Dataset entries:
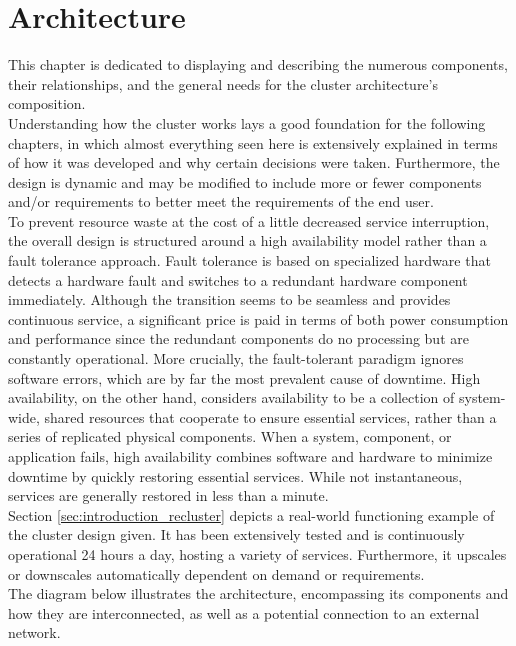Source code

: \chapter{Architecture}
\label{cha:architecture}

This chapter is dedicated to displaying and describing the numerous components,
their relationships, and the general needs for the cluster architecture's composition.
\\ %
Understanding how the cluster works lays a good foundation for the following chapters,
in which almost everything seen here is extensively explained in terms of how it
was developed and why certain decisions were taken. Furthermore, the design is
dynamic and may be modified to include more or fewer components and/or
requirements to better meet the requirements of the end user. \\ %
To prevent resource waste at the cost of a little decreased service interruption,
the overall design is structured around a high availability model rather than a fault
tolerance approach. Fault tolerance is based on specialized hardware that
detects a hardware fault and switches to a redundant hardware component
immediately. Although the transition seems to be seamless and provides continuous
service, a significant price is paid in terms of both power consumption and
performance since the redundant components do no processing but are constantly
operational. More crucially, the fault-tolerant paradigm ignores software errors,
which are by far the most prevalent cause of downtime. High availability, on the
other hand, considers availability to be a collection of system-wide, shared resources
that cooperate to ensure essential services, rather than a series of replicated
physical components. When a system, component, or application fails, high
availability combines software and hardware to minimize downtime by quickly
restoring essential services. While not instantaneous, services are generally
restored in less than a minute\cite{high_availability_vs_fault_tolerance}. \\ %
Section \ref{sec:introduction_recluster} depicts a real-world functioning example
of the cluster design given. It has been extensively tested and is continuously
operational 24 hours a day, hosting a variety of services. Furthermore, it upscales
or downscales automatically dependent on demand or requirements. \\ %
The diagram below illustrates the architecture, encompassing its components and
how they are interconnected, as well as a potential connection to an external network.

> _WHAT THIS TASK INVOLVES_
Please return the lines above that run from the line containing "detects a hardware" to the line containing "The diagram below", inclusive, exactly and with no other lines.

> _RESULT BELOW_
detects a hardware fault and switches to a redundant hardware component
immediately. Although the transition seems to be seamless and provides continuous
service, a significant price is paid in terms of both power consumption and
performance since the redundant components do no processing but are constantly
operational. More crucially, the fault-tolerant paradigm ignores software errors,
which are by far the most prevalent cause of downtime. High availability, on the
other hand, considers availability to be a collection of system-wide, shared resources
that cooperate to ensure essential services, rather than a series of replicated
physical components. When a system, component, or application fails, high
availability combines software and hardware to minimize downtime by quickly
restoring essential services. While not instantaneous, services are generally
restored in less than a minute\cite{high_availability_vs_fault_tolerance}. \\ %
Section \ref{sec:introduction_recluster} depicts a real-world functioning example
of the cluster design given. It has been extensively tested and is continuously
operational 24 hours a day, hosting a variety of services. Furthermore, it upscales
or downscales automatically dependent on demand or requirements. \\ %
The diagram below illustrates the architecture, encompassing its components and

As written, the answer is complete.